• **WORK INSTRUCTIONS**: Both the line below containing "a new file." and the line containing "A Python program", along with every line between them, should be repeated exactly; no other line belongs in the answer.

Data entries:
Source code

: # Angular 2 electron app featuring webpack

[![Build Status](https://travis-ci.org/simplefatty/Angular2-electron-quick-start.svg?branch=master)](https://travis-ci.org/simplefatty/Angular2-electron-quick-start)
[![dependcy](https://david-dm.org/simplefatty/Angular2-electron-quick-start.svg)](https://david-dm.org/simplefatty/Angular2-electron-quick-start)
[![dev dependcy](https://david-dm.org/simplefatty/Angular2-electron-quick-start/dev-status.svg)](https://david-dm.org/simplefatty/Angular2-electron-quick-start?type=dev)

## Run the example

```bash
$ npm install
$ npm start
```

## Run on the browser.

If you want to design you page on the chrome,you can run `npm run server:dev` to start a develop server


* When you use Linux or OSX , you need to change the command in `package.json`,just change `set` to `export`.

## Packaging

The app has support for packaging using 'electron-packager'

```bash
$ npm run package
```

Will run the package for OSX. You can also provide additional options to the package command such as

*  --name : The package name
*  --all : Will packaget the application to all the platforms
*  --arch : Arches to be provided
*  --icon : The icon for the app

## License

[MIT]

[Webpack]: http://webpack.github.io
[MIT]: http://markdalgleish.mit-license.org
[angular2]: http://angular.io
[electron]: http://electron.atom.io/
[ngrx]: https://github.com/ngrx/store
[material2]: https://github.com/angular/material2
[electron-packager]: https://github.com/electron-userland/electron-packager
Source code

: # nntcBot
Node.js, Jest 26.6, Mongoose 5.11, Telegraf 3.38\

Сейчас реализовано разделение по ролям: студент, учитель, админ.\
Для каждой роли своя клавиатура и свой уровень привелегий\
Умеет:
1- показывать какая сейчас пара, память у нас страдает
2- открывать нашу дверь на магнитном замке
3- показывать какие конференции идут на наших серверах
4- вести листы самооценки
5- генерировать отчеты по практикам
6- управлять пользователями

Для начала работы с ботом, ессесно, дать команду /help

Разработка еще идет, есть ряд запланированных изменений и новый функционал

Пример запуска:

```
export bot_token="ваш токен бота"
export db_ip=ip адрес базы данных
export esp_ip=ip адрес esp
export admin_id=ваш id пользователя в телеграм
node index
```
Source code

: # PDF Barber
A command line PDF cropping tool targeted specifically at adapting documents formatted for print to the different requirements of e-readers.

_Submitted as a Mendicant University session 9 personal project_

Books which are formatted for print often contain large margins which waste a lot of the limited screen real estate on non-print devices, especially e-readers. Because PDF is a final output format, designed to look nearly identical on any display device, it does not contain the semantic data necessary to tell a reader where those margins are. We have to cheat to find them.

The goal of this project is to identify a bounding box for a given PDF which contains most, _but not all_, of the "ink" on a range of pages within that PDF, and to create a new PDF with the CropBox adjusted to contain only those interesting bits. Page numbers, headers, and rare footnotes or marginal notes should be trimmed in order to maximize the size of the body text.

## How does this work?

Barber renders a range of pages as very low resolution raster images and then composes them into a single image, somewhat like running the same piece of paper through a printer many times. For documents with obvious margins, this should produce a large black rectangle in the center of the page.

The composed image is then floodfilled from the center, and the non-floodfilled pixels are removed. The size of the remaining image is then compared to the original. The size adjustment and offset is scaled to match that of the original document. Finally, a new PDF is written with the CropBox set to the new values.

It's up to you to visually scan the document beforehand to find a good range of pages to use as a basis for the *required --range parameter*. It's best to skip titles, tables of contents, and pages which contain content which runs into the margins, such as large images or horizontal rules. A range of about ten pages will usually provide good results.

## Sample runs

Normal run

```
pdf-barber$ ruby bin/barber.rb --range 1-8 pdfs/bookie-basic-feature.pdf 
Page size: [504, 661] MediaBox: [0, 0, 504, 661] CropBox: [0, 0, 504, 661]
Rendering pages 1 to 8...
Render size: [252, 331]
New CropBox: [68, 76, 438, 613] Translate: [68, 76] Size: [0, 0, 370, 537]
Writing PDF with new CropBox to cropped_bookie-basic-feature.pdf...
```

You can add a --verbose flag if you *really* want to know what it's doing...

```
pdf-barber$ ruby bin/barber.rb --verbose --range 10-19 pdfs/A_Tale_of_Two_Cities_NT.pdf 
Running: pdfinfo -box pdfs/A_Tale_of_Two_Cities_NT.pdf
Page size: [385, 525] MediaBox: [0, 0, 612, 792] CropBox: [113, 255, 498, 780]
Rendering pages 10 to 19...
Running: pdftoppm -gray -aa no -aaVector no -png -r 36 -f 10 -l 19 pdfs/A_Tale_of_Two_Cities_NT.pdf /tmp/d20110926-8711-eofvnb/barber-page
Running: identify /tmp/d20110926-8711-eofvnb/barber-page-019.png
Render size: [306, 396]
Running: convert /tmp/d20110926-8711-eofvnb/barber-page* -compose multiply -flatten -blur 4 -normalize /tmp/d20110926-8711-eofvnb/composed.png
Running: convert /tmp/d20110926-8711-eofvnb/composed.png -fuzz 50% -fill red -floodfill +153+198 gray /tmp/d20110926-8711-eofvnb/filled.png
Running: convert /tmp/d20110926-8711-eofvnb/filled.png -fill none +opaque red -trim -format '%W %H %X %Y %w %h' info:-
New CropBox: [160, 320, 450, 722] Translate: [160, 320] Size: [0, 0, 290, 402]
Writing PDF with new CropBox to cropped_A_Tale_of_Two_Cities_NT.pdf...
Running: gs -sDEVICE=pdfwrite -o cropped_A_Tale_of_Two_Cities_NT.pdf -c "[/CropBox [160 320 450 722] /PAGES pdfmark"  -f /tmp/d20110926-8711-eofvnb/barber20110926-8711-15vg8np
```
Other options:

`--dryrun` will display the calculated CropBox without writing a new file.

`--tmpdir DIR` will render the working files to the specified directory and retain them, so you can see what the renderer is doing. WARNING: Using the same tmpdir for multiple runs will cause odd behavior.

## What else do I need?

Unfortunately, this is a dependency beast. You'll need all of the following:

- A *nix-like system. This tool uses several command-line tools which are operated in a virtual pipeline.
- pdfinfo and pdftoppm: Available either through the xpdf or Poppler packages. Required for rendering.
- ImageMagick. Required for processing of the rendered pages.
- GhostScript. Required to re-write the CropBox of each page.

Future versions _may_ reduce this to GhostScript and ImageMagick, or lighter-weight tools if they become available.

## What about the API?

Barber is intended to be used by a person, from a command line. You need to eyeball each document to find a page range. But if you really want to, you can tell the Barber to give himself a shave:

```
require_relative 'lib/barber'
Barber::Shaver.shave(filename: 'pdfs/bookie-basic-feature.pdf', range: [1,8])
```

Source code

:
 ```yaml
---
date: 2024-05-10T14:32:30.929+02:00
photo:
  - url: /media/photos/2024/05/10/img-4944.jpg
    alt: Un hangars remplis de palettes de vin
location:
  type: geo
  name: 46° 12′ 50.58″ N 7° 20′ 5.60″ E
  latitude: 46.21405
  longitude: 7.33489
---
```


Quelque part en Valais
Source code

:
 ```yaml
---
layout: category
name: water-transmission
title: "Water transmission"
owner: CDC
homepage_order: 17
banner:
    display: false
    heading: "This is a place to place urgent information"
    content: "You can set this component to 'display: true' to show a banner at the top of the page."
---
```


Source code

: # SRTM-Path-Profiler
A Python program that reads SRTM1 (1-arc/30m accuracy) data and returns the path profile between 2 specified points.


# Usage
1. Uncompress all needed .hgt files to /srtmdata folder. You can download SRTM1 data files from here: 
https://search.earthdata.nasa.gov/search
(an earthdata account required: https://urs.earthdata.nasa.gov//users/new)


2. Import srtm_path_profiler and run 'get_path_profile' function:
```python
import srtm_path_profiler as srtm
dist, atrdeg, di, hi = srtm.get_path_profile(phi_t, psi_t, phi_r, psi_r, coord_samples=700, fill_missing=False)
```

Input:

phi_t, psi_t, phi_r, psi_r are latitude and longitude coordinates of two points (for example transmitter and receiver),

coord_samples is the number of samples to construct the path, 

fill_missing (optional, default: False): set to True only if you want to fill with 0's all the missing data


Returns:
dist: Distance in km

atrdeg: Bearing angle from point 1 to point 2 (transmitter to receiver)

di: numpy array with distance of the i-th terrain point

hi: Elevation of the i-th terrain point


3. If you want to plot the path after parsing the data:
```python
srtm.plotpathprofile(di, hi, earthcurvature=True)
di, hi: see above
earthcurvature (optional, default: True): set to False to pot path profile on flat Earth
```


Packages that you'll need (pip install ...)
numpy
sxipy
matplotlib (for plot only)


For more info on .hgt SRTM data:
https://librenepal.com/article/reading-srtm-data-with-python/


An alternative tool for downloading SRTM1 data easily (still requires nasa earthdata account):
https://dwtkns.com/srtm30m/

• **TASK RESPONSE**:
`--dryrun` will display the calculated CropBox without writing a new file.

`--tmpdir DIR` will render the working files to the specified directory and retain them, so you can see what the renderer is doing. WARNING: Using the same tmpdir for multiple runs will cause odd behavior.

## What else do I need?

Unfortunately, this is a dependency beast. You'll need all of the following:

- A *nix-like system. This tool uses several command-line tools which are operated in a virtual pipeline.
- pdfinfo and pdftoppm: Available either through the xpdf or Poppler packages. Required for rendering.
- ImageMagick. Required for processing of the rendered pages.
- GhostScript. Required to re-write the CropBox of each page.

Future versions _may_ reduce this to GhostScript and ImageMagick, or lighter-weight tools if they become available.

## What about the API?

Barber is intended to be used by a person, from a command line. You need to eyeball each document to find a page range. But if you really want to, you can tell the Barber to give himself a shave:

```
require_relative 'lib/barber'
Barber::Shaver.shave(filename: 'pdfs/bookie-basic-feature.pdf', range: [1,8])
```

Source code

:
 ```yaml
---
date: 2024-05-10T14:32:30.929+02:00
photo:
  - url: /media/photos/2024/05/10/img-4944.jpg
    alt: Un hangars remplis de palettes de vin
location:
  type: geo
  name: 46° 12′ 50.58″ N 7° 20′ 5.60″ E
  latitude: 46.21405
  longitude: 7.33489
---
```


Quelque part en Valais
Source code

:
 ```yaml
---
layout: category
name: water-transmission
title: "Water transmission"
owner: CDC
homepage_order: 17
banner:
    display: false
    heading: "This is a place to place urgent information"
    content: "You can set this component to 'display: true' to show a banner at the top of the page."
---
```


Source code

: # SRTM-Path-Profiler
A Python program that reads SRTM1 (1-arc/30m accuracy) data and returns the path profile between 2 specified points.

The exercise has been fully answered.